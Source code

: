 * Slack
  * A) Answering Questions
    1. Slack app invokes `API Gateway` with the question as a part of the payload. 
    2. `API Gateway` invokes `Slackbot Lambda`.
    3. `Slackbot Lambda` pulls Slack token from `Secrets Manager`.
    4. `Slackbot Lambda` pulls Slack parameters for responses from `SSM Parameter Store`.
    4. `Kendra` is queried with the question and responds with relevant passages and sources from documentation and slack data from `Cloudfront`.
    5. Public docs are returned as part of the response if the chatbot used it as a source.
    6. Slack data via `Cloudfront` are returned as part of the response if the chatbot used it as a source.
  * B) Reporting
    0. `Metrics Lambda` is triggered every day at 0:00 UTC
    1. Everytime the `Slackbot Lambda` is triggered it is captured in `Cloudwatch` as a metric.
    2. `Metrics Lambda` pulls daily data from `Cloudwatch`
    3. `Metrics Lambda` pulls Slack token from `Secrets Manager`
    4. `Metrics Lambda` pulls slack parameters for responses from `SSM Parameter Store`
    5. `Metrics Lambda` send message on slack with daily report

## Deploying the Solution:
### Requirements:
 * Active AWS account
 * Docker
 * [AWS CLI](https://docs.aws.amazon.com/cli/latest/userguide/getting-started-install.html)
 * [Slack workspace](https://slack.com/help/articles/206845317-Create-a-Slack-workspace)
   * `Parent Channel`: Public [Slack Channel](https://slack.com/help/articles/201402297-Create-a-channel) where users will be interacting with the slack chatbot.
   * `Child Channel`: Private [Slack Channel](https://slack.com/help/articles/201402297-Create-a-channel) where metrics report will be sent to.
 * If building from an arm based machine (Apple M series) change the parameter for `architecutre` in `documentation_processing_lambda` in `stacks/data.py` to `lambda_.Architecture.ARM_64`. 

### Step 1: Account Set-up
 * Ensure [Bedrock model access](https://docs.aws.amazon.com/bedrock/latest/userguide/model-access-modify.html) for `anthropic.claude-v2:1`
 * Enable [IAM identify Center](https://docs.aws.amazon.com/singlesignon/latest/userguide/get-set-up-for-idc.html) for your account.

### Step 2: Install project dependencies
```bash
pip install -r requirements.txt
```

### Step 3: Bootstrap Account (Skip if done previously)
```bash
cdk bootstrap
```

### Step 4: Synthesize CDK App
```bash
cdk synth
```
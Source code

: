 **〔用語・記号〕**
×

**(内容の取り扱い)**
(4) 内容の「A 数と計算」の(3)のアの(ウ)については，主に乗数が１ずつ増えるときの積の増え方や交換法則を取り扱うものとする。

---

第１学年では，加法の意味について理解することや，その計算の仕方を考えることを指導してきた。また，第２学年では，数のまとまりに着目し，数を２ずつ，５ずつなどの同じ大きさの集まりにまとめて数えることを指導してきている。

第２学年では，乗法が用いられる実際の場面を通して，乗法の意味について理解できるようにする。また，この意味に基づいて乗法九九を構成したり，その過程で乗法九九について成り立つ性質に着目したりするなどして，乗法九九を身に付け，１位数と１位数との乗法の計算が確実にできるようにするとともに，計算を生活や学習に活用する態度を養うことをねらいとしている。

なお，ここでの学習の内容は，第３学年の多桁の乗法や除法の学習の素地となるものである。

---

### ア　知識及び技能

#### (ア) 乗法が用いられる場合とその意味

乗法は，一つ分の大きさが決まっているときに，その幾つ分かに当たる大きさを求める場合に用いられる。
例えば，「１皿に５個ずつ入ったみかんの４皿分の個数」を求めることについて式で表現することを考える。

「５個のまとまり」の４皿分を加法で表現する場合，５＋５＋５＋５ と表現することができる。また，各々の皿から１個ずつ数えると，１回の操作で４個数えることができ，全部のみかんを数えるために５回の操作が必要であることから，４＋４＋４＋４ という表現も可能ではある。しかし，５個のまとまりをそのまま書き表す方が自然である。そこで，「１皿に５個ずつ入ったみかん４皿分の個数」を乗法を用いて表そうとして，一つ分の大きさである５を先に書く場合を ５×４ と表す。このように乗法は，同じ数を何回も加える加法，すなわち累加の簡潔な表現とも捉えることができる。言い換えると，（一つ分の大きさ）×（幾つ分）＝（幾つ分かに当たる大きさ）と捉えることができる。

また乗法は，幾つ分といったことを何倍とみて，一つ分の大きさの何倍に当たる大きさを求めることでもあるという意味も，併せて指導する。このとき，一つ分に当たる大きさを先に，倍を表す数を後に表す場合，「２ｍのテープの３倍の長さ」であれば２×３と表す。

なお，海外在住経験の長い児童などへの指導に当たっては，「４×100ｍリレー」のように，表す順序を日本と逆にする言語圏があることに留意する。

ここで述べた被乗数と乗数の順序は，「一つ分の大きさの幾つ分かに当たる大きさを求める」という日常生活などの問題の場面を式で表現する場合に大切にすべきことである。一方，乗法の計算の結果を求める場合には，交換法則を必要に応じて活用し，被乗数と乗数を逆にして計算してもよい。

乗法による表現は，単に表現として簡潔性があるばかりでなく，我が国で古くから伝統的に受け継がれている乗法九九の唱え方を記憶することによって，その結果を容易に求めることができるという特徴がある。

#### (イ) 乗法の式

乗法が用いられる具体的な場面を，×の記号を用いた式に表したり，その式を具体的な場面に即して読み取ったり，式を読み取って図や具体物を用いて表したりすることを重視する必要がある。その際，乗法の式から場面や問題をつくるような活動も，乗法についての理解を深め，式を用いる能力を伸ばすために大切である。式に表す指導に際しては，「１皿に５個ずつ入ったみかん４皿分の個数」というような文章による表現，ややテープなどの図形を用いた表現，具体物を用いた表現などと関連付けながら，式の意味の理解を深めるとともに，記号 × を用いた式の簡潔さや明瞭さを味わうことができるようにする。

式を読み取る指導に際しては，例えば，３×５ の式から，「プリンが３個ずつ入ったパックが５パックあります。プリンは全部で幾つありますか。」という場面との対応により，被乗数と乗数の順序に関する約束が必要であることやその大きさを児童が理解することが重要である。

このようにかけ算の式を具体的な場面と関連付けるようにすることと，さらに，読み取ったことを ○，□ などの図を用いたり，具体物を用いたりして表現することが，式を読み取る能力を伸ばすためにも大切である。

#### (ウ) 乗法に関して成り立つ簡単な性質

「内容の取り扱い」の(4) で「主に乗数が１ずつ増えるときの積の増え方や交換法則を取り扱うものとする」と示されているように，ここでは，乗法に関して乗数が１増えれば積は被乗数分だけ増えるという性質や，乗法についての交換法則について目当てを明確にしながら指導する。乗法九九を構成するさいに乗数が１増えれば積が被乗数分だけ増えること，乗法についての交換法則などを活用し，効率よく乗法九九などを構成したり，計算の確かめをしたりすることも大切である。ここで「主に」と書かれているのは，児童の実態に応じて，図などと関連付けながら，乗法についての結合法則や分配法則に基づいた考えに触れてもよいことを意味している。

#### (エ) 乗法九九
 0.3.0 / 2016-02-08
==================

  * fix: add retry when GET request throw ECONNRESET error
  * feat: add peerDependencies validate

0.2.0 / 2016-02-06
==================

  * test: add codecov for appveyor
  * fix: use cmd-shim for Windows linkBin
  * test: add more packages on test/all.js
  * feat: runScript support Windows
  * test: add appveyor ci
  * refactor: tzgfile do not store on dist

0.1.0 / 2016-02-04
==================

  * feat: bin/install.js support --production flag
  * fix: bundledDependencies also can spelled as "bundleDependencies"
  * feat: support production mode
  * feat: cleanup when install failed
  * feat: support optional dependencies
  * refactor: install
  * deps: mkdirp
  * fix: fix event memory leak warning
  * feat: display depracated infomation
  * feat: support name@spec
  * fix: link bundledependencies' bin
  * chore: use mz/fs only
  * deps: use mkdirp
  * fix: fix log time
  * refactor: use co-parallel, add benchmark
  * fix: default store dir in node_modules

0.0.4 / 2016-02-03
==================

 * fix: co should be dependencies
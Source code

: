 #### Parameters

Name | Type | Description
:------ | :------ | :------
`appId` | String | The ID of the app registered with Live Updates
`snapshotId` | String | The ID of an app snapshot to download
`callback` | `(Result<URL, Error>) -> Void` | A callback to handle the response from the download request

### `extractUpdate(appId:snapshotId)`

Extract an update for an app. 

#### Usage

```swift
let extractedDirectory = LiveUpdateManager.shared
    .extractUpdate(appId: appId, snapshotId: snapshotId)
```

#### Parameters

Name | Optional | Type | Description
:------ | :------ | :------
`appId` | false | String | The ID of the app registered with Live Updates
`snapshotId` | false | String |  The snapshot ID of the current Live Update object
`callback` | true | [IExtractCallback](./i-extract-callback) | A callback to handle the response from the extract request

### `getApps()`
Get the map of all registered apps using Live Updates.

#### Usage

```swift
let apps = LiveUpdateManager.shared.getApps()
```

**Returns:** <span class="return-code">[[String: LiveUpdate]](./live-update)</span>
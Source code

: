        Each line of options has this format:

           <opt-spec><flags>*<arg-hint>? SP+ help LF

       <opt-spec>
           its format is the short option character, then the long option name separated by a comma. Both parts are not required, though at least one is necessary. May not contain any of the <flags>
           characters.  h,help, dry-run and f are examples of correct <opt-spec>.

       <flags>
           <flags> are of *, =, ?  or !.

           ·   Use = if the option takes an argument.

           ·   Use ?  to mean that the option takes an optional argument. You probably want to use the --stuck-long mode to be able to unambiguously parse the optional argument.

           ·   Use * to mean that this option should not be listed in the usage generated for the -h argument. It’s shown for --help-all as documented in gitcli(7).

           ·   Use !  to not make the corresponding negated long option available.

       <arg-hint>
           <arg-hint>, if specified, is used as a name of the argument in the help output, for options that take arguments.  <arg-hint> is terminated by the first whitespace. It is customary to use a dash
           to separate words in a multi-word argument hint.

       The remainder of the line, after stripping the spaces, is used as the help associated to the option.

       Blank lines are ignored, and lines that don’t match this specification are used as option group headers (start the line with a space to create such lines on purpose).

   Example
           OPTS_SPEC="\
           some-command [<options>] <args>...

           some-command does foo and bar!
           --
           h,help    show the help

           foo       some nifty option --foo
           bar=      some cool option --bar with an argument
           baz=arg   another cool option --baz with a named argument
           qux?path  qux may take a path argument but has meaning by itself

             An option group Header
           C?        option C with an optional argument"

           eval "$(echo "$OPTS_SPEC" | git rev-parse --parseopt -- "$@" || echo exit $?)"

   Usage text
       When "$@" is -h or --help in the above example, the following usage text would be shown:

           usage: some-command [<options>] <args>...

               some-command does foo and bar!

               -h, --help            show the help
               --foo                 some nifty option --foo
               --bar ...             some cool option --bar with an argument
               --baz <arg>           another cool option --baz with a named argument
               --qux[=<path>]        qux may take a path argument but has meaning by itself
——
Task requirements
Show every line from the entries that includes the word "内容の取り扱い".

Solution below
**(内容の取り扱い)**
「内容の取り扱い」の(4) で「主に乗数が１ずつ増えるときの積の増え方や交換法則を取り扱うものとする」と示されているように，ここでは，乗法に関して乗数が１増えれば積は被乗数分だけ増えるという性質や，乗法についての交換法則について目当てを明確にしながら指導する。乗法九九を構成するさいに乗数が１増えれば積が被乗数分だけ増えること，乗法についての交換法則などを活用し，効率よく乗法九九などを構成したり，計算の確かめをしたりすることも大切である。ここで「主に」と書かれているのは，児童の実態に応じて，図などと関連付けながら，乗法についての結合法則や分配法則に基づいた考えに触れてもよいことを意味している。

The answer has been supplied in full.